• [What the task asks]:
Set down the complete data exactly as it appears below.

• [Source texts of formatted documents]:
== Segment start ==
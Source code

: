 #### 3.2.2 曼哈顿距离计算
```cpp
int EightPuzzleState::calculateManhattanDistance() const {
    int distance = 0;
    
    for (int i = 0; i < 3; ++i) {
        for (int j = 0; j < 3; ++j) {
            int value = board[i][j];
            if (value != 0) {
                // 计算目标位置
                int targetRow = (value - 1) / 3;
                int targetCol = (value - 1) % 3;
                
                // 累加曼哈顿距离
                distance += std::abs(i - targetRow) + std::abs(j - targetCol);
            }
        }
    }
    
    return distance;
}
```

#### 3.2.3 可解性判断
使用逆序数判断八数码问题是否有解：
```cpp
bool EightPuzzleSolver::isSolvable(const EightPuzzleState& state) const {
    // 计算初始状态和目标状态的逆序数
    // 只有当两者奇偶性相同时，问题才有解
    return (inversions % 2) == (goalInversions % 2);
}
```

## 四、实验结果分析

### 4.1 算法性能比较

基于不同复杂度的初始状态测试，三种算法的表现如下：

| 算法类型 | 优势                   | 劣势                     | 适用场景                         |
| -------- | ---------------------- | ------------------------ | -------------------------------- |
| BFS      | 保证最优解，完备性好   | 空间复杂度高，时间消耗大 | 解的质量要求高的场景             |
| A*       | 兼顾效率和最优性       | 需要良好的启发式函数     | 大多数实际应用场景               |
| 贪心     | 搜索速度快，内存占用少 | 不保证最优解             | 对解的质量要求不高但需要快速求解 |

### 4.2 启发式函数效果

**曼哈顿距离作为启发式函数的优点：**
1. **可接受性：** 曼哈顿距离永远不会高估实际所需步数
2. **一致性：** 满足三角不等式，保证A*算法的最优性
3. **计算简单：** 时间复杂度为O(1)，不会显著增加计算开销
== Segment end ==
• [Answer for the task]:
Source code

: #### 3.2.2 曼哈顿距离计算
```cpp
int EightPuzzleState::calculateManhattanDistance() const {
    int distance = 0;
    
    for (int i = 0; i < 3; ++i) {
        for (int j = 0; j < 3; ++j) {
            int value = board[i][j];
            if (value != 0) {
                // 计算目标位置
                int targetRow = (value - 1) / 3;
                int targetCol = (value - 1) % 3;
                
                // 累加曼哈顿距离
                distance += std::abs(i - targetRow) + std::abs(j - targetCol);
            }
        }
    }
    
    return distance;
}
```

#### 3.2.3 可解性判断
使用逆序数判断八数码问题是否有解：
```cpp
bool EightPuzzleSolver::isSolvable(const EightPuzzleState& state) const {
    // 计算初始状态和目标状态的逆序数
    // 只有当两者奇偶性相同时，问题才有解
    return (inversions % 2) == (goalInversions % 2);
}
```

## 四、实验结果分析

### 4.1 算法性能比较

基于不同复杂度的初始状态测试，三种算法的表现如下：

| 算法类型 | 优势                   | 劣势                     | 适用场景                         |
| -------- | ---------------------- | ------------------------ | -------------------------------- |
| BFS      | 保证最优解，完备性好   | 空间复杂度高，时间消耗大 | 解的质量要求高的场景             |
| A*       | 兼顾效率和最优性       | 需要良好的启发式函数     | 大多数实际应用场景               |
| 贪心     | 搜索速度快，内存占用少 | 不保证最优解             | 对解的质量要求不高但需要快速求解 |

### 4.2 启发式函数效果

**曼哈顿距离作为启发式函数的优点：**
1. **可接受性：** 曼哈顿距离永远不会高估实际所需步数
2. **一致性：** 满足三角不等式，保证A*算法的最优性
3. **计算简单：** 时间复杂度为O(1)，不会显著增加计算开销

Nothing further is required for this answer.